[Stored dataset items]

——————

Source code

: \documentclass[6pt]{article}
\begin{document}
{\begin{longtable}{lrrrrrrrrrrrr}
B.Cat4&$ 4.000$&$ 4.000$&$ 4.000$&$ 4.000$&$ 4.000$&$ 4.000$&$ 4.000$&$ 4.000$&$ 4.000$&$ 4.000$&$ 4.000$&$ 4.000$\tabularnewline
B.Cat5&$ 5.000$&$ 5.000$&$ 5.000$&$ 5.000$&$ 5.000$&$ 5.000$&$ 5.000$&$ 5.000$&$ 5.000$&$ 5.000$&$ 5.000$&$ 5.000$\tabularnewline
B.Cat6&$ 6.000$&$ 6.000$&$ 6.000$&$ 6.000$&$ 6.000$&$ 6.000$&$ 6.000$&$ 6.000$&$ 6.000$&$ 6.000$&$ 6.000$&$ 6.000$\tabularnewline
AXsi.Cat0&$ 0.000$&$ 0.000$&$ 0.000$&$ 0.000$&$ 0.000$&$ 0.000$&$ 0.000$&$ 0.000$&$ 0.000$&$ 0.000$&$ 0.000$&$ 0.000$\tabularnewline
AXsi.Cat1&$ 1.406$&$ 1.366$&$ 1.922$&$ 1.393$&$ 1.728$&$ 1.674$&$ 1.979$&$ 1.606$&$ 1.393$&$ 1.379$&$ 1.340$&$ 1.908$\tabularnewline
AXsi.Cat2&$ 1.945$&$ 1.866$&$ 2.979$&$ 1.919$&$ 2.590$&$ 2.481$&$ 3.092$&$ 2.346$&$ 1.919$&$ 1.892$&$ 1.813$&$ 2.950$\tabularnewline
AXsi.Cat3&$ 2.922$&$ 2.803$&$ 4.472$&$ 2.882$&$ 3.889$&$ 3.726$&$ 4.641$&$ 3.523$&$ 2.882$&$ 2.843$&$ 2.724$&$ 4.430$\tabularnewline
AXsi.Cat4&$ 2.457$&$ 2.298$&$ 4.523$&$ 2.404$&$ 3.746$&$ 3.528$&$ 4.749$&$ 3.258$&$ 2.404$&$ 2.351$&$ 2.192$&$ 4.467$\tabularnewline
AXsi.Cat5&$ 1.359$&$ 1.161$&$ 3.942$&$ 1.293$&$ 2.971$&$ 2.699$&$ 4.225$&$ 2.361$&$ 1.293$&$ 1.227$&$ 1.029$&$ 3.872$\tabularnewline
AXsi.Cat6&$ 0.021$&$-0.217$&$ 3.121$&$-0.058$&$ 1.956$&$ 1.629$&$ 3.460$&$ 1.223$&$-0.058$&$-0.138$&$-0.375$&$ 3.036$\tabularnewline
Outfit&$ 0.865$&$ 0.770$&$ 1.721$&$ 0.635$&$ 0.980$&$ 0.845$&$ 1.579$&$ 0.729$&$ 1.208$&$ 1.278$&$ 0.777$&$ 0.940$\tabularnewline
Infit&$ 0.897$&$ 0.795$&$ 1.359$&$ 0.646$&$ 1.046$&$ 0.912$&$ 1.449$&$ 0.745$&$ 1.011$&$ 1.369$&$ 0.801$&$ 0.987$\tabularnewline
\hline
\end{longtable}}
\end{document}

——————

▶ _Exercise_:
Report how many lines of the data above hold the string "longtable". Nothing else belongs in the answer.

▶ _Response area_:
2